I thought the episode had a few good old-fashioned scares (the girl thinking the dog was licking her hand...then seeing the dog across the room was especially fun) but at some point in a story like this you always start wondering if everyone has been hit upside the head with a stupid stick. I mean okay...everyone's tires have been slashed but does that mean they have no other recourse but to lock themselves in a flimsy shed? Not to mention there are very few places left in America where you couldn't walk to somewhere and use a telephone...a neighbor's house, a gas station, somewhere. I also have to wonder how any two people who had spent their entire lives in a dark basement would have developed such feral strength. You'd think between the scurvy and the rickets they'd be pretty feeble creatures.
The episode did give me the creeps because it reminded me of a movie from my childhood that made a huge impression on me, and with Eric Kripke and me being about the same age, and his creative proclivities obviously influenced by the same late-70s/early-80s pop culture that I grew up on, I wouldn't be surprised if he knew this movie too. It was called Bad Ronald and here in New York the old Channel 7 weekday "Four O'Clock Movie" used to put this flick in rotation about two or three times a year (Channel 7's cinematic library was, shall we say, skimpy).
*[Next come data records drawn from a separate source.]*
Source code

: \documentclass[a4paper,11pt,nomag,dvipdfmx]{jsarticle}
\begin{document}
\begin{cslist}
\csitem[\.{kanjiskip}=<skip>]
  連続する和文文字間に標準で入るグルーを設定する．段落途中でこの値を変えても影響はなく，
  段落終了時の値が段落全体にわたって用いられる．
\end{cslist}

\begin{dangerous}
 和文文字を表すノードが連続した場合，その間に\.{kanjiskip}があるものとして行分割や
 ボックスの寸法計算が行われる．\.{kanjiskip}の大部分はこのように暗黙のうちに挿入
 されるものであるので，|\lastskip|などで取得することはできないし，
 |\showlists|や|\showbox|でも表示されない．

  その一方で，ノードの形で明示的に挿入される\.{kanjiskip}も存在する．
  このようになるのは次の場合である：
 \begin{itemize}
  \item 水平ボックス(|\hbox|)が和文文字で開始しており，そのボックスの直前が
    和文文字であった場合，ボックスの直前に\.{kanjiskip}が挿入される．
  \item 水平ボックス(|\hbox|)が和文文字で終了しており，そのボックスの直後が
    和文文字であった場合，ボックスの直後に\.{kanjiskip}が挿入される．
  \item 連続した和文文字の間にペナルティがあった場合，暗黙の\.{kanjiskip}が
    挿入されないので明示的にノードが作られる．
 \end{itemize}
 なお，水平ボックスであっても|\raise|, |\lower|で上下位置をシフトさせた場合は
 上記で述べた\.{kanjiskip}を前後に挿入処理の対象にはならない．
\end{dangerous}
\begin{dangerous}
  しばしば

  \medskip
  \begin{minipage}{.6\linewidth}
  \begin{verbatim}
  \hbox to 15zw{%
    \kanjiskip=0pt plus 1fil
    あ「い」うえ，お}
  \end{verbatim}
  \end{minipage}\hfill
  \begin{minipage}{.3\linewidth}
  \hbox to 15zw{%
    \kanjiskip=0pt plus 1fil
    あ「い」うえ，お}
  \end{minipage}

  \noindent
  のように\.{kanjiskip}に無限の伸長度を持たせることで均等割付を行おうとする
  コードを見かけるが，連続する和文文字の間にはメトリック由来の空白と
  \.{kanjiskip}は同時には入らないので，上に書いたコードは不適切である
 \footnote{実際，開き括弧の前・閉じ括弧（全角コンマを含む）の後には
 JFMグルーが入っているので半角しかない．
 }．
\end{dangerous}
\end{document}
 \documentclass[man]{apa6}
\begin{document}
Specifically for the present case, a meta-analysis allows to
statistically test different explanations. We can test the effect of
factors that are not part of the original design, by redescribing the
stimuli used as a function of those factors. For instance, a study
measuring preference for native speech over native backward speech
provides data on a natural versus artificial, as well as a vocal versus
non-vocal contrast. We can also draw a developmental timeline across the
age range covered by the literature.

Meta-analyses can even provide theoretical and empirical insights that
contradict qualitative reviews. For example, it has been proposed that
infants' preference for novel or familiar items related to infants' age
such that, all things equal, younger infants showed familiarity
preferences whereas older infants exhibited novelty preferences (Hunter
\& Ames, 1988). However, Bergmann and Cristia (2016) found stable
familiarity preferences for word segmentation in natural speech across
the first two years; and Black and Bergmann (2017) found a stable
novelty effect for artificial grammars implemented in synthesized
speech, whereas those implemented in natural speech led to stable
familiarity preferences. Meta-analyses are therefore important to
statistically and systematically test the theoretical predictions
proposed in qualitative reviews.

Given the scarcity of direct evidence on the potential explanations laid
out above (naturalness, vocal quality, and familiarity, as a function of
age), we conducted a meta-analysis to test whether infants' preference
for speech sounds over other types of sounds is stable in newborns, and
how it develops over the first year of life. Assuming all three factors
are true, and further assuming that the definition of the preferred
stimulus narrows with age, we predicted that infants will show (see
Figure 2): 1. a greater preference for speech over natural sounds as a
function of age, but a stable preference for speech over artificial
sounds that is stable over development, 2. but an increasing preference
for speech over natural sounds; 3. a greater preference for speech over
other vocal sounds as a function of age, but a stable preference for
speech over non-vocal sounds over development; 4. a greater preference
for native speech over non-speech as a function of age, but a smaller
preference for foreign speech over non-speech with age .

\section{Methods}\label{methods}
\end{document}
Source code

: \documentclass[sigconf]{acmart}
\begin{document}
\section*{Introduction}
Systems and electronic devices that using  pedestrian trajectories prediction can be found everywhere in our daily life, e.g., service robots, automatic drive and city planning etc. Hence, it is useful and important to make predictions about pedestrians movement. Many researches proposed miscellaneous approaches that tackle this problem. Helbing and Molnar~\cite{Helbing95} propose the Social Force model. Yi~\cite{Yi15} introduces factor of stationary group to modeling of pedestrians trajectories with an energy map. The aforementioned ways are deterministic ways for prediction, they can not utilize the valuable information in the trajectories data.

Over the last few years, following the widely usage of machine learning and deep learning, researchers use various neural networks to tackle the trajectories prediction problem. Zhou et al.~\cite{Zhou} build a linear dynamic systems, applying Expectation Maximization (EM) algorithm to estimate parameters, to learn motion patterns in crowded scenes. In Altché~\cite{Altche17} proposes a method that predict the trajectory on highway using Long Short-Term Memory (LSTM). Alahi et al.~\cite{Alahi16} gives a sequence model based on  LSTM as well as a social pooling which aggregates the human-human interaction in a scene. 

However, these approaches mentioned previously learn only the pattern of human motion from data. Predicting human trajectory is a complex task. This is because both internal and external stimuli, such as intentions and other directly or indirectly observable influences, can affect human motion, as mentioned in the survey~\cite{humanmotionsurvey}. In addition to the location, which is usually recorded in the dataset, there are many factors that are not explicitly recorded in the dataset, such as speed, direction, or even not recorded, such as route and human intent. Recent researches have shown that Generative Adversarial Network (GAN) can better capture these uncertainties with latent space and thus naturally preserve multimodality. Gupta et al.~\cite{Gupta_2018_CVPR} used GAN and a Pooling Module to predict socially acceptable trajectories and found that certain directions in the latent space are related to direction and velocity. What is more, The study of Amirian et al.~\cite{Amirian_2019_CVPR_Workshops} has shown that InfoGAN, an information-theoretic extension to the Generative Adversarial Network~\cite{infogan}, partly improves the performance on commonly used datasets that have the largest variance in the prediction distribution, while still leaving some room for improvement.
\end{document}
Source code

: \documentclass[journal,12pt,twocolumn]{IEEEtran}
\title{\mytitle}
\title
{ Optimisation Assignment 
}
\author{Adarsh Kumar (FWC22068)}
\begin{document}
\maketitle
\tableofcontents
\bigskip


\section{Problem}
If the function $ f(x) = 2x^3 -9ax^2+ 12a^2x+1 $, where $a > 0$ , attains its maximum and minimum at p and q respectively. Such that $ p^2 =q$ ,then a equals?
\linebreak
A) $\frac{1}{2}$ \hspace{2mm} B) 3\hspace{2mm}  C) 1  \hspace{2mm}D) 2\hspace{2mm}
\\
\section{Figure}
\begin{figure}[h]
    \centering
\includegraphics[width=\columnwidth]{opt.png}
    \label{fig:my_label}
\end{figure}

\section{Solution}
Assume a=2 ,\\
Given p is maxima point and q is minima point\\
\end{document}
Bad Ronald was about this deranged teenage boy who for reasons I can't recall was living in the walls of an old house, walls through which he had drilled numerous little holes to spy upon the family living there, most particularly on the comely blonde teenage daughter whom he eventually kidnapped and dragged into his between-the-walls lair. To this day I can't look at exposed lathe-and-plaster without getting a little chill thinking about bad, greasy, pimply Ronald and his creepy candy-bar nibbling and spyholes and very unflattering collection of plaid flannel shirts.
Anyhoo, we ended this week's episode with yet another painful roadside chat between Sam and Dean and unfortunately it had little of the power of the one at the end of 4:10, mostly because it was essentially the same exact scene except without Dean's magnificent sobbing. This strange tendency for repetition is one of my bigger pet peeves about SPN and I wish they'd stop it already. We don't need to see the same scene over and over before WE GET IT.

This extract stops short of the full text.